◆ **Entries provided**
──────

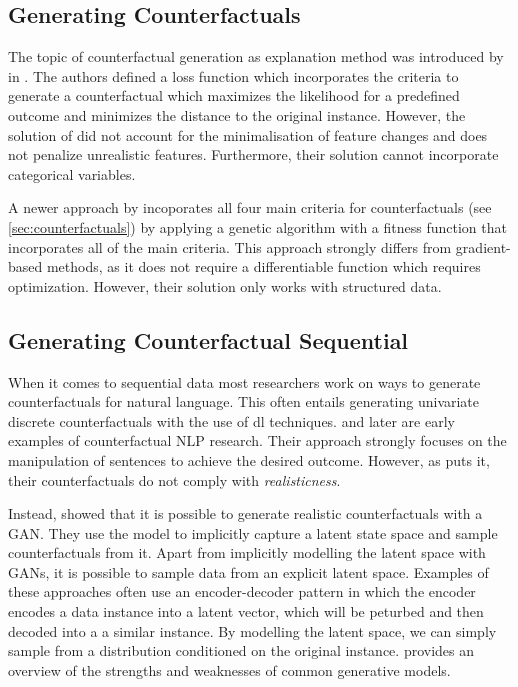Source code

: \documentclass[./../../paper.tex]{subfiles}
\begin{document}
\subsection{Generating Counterfactuals}
The topic of counterfactual generation as explanation method was introduced by \citeauthor{wachter_CounterfactualExplanationsOpening_2017} in \citeyear{wachter_CounterfactualExplanationsOpening_2017}\needscite{}. The authors defined a loss function which incorporates the criteria to generate a counterfactual which maximizes the likelihood for a predefined outcome and minimizes the distance to the original instance. However, the solution of \citeauthor{wachter_CounterfactualExplanationsOpening_2017} did not account for the minimalisation of feature changes and does not penalize unrealistic features. Furthermore, their solution cannot incorporate categorical variables.

A newer approach by \citeauthor{dandl_MultiObjectiveCounterfactualExplanations_2020} incoporates all four main criteria for counterfactuals (see \autoref{sec:counterfactuals}) by applying a genetic algorithm with a fitness function that incorporates all of the main criteria\needscite{}. This approach strongly differs from gradient-based methods, as it does not require a differentiable function which requires optimization. However, their solution only works with structured data.

\subsection{Generating Counterfactual Sequential}
When it comes to sequential data most researchers work on ways to generate counterfactuals for natural language. This often entails generating univariate discrete counterfactuals with the use of \gls{dl} techniques. \citeauthor{martens_ExplainingDatadrivenDocument_2014} and later \citeauthor{krause_InteractingPredictionsVisual_2016} are early examples of counterfactual NLP research. Their approach strongly focuses on the manipulation of sentences to achieve the desired outcome. However, as \citeauthor{robeer_GeneratingRealisticNatural_2021} puts it, their counterfactuals do not comply with \emph{realisticness}.

Instead, \citeauthor{robeer_GeneratingRealisticNatural_2021} showed that it is possible to generate realistic counterfactuals with a \gls{GAN}. They use the model to implicitly capture a latent state space and sample counterfactuals from it. Apart from implicitly modelling the latent space with \glspl{GAN}, it is possible to sample data from an explicit latent space. Examples of these approaches often use an encoder-decoder pattern in which the encoder encodes a data instance into a latent vector, which will be peturbed and then decoded into a a similar instance\autocite{melnyk_ImprovedNeuralText_2017}\autocite{wang_ControllableUnsupervisedText_2019}. By modelling the latent space, we can simply sample from a distribution conditioned on the original instance. \citeauthor{bond-taylor_DeepGenerativeModelling_2021} provides an overview of the strengths and weaknesses of common generative models.
\end{document}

──────

◆ **Task**
Only the lines of the data holding the string "subsection" are wanted; copy each of them.

◆ **Reply**
\subsection{Generating Counterfactuals}
\subsection{Generating Counterfactual Sequential}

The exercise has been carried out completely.